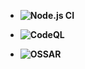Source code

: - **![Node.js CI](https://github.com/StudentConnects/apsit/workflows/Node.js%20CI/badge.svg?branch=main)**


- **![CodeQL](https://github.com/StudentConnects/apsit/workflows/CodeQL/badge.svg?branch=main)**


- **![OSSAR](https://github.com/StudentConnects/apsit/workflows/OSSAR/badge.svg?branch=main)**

* * *

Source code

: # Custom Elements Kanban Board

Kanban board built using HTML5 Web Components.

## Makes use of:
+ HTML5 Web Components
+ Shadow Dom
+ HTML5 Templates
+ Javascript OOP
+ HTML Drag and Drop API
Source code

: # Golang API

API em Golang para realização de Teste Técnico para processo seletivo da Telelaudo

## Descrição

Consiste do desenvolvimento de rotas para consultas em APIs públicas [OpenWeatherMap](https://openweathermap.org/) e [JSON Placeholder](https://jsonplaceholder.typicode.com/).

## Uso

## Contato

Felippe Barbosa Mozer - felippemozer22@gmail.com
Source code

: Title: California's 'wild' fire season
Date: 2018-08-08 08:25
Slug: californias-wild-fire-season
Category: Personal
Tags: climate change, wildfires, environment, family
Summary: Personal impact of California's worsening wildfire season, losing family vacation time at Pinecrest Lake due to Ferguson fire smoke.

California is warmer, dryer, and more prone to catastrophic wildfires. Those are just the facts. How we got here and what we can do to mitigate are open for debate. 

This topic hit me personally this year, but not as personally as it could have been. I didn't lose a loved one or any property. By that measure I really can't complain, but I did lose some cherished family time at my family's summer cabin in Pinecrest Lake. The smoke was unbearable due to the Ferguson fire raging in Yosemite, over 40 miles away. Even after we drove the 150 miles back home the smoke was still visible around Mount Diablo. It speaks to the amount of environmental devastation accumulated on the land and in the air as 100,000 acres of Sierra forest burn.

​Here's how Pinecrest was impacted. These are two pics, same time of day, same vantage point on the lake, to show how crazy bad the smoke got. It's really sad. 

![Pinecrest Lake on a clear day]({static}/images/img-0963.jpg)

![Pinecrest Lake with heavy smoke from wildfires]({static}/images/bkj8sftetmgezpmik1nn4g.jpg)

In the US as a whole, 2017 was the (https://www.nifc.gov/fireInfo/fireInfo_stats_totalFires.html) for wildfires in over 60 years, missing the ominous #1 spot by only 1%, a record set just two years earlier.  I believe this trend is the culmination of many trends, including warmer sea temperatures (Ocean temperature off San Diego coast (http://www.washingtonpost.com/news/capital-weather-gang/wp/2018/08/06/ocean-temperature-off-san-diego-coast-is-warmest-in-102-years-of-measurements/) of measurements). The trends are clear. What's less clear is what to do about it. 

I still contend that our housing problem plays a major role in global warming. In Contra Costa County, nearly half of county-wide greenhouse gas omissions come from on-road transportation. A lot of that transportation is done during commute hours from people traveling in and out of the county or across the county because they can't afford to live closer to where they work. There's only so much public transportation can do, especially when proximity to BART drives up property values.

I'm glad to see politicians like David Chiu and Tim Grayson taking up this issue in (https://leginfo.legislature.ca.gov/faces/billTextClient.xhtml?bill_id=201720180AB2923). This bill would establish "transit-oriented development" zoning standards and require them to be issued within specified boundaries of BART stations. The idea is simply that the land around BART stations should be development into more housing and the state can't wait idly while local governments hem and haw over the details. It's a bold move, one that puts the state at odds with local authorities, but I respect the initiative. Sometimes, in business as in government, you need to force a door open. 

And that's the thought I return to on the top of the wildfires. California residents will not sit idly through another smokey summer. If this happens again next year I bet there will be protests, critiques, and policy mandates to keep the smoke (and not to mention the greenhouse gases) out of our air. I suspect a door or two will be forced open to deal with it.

==

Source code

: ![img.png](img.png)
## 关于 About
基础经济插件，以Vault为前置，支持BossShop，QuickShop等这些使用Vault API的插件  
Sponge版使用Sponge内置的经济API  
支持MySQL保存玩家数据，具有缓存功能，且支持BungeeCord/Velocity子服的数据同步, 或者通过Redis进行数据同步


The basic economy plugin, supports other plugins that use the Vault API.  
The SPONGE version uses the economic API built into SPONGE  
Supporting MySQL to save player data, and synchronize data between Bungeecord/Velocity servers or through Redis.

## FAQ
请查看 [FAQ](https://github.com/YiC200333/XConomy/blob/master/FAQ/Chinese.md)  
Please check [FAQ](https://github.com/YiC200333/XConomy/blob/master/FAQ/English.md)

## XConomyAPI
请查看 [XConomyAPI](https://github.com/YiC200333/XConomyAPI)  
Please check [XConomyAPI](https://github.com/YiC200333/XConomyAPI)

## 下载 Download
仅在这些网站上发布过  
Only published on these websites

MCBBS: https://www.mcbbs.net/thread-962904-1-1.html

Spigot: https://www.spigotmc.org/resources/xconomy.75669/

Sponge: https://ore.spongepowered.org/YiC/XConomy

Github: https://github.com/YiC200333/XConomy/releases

> **Your task**: List, from the entries above, every line in which the word "badge" shows up.

> **Answer to the exercise**:
: - **![Node.js CI](https://github.com/StudentConnects/apsit/workflows/Node.js%20CI/badge.svg?branch=main)**
- **![CodeQL](https://github.com/StudentConnects/apsit/workflows/CodeQL/badge.svg?branch=main)**
- **![OSSAR](https://github.com/StudentConnects/apsit/workflows/OSSAR/badge.svg?branch=main)**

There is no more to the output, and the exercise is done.